*INSTRUCTIONS TO FOLLOW*.
Exclude the pictures, then restate every entry below exactly.

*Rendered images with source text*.
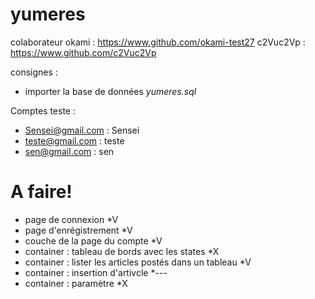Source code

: # yumeres

colaborateur
okami : https://www.github.com/okami-test27
c2Vuc2Vp : https://www.github.com/c2Vuc2Vp

consignes :

- importer la base de données *yumeres.sql*

Comptes teste :

- Sensei@gmail.com : Sensei
- teste@gmail.com : teste
- sen@gmail.com : sen

# A faire!

- page de connexion *V
- page d'enrégistrement *V
- couche de la page du compte *V
- container : tableau de bords avec les states *X
- container : lister les articles postés dans un tableau *V
- container : insertion d'artivcle *---
- container : paramètre *X
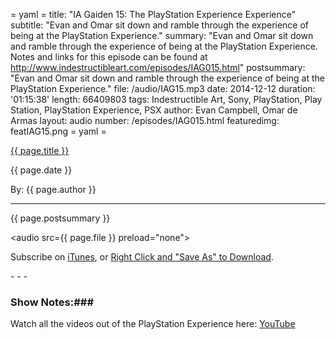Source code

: = yaml =
title: "IA Gaiden 15: The PlayStation Experience Experience"
subtitle: "Evan and Omar sit down and ramble through the experience of being at the PlayStation Experience."
summary: "Evan and Omar sit down and ramble through the experience of being at the PlayStation Experience. Notes and links for this episode can be found at http://www.indestructibleart.com/episodes/IAG015.html"
postsummary: "Evan and Omar sit down and ramble through the experience of being at the PlayStation Experience."
file: /audio/IAG15.mp3
date: 2014-12-12
duration: '01:15:38'
length: 66409803
tags: Indestructible Art, Sony, PlayStation, Play Station, PlayStation Experience, PSX
author: Evan Campbell, Omar de Armas
layout: audio
number: /episodes/IAG015.html
featuredimg: featIAG15.png
= yaml =

<a href="{{ page.url }}" class='postTitleLink'><p class='postTitle'>{{ page.title }}</p></a>
<p class='postPublished'>{{ page.date }}</p>
<p class='postAuthor'>By: {{ page.author }}</p>
<hr>

<p class='podcastSummary'>{{ page.postsummary }}</p>

<audio src={{ page.file }} preload="none"></audio>
<p class='subLinks'>Subscribe on <a href='http://bit.ly/iapodcast'>iTunes</a>, or <a href={{ page.file }}>Right Click and "Save As" to Download</a>.</p>
- - -

### Show Notes:###
Watch all the videos out of the PlayStation Experience here: [YouTube](https://www.youtube.com/playlist?list=PLol_ykYs3OQ7P0j5YYixFe4VMp78OVf0N)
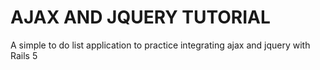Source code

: # AJAX AND JQUERY TUTORIAL

A simple to do list application to practice integrating ajax and jquery with Rails 5
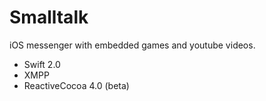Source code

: # Smalltalk

iOS messenger with embedded games and youtube videos.

- Swift 2.0
- XMPP
- ReactiveCocoa 4.0 (beta)


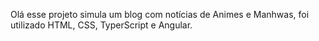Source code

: Olá esse projeto simula um blog com notícias de Animes e Manhwas, foi utilizado HTML, CSS, TyperScript e Angular.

*SOLUTION FOR THIS EXERCISE*.
Source code

: # yumeres

colaborateur
okami : https://www.github.com/okami-test27
c2Vuc2Vp : https://www.github.com/c2Vuc2Vp

consignes :

- importer la base de données *yumeres.sql*

Comptes teste :

- Sensei@gmail.com : Sensei
- teste@gmail.com : teste
- sen@gmail.com : sen

# A faire!

- page de connexion *V
- page d'enrégistrement *V
- couche de la page du compte *V
- container : tableau de bords avec les states *X
- container : lister les articles postés dans un tableau *V
- container : insertion d'artivcle *---
- container : paramètre *X
Source code

: = yaml =
title: "IA Gaiden 15: The PlayStation Experience Experience"
subtitle: "Evan and Omar sit down and ramble through the experience of being at the PlayStation Experience."
summary: "Evan and Omar sit down and ramble through the experience of being at the PlayStation Experience. Notes and links for this episode can be found at http://www.indestructibleart.com/episodes/IAG015.html"
postsummary: "Evan and Omar sit down and ramble through the experience of being at the PlayStation Experience."
file: /audio/IAG15.mp3
date: 2014-12-12
duration: '01:15:38'
length: 66409803
tags: Indestructible Art, Sony, PlayStation, Play Station, PlayStation Experience, PSX
author: Evan Campbell, Omar de Armas
layout: audio
number: /episodes/IAG015.html
featuredimg: featIAG15.png
= yaml =

<a href="{{ page.url }}" class='postTitleLink'><p class='postTitle'>{{ page.title }}</p></a>
<p class='postPublished'>{{ page.date }}</p>
<p class='postAuthor'>By: {{ page.author }}</p>
<hr>

<p class='podcastSummary'>{{ page.postsummary }}</p>

<audio src={{ page.file }} preload="none"></audio>
<p class='subLinks'>Subscribe on <a href='http://bit.ly/iapodcast'>iTunes</a>, or <a href={{ page.file }}>Right Click and "Save As" to Download</a>.</p>
- - -

### Show Notes:###
Watch all the videos out of the PlayStation Experience here: [YouTube](https://www.youtube.com/playlist?list=PLol_ykYs3OQ7P0j5YYixFe4VMp78OVf0N)
Source code

: # AJAX AND JQUERY TUTORIAL

A simple to do list application to practice integrating ajax and jquery with Rails 5
Source code

: # Smalltalk

iOS messenger with embedded games and youtube videos.

- Swift 2.0
- XMPP
- ReactiveCocoa 4.0 (beta)


Source code

: Olá esse projeto simula um blog com notícias de Animes e Manhwas, foi utilizado HTML, CSS, TyperScript e Angular.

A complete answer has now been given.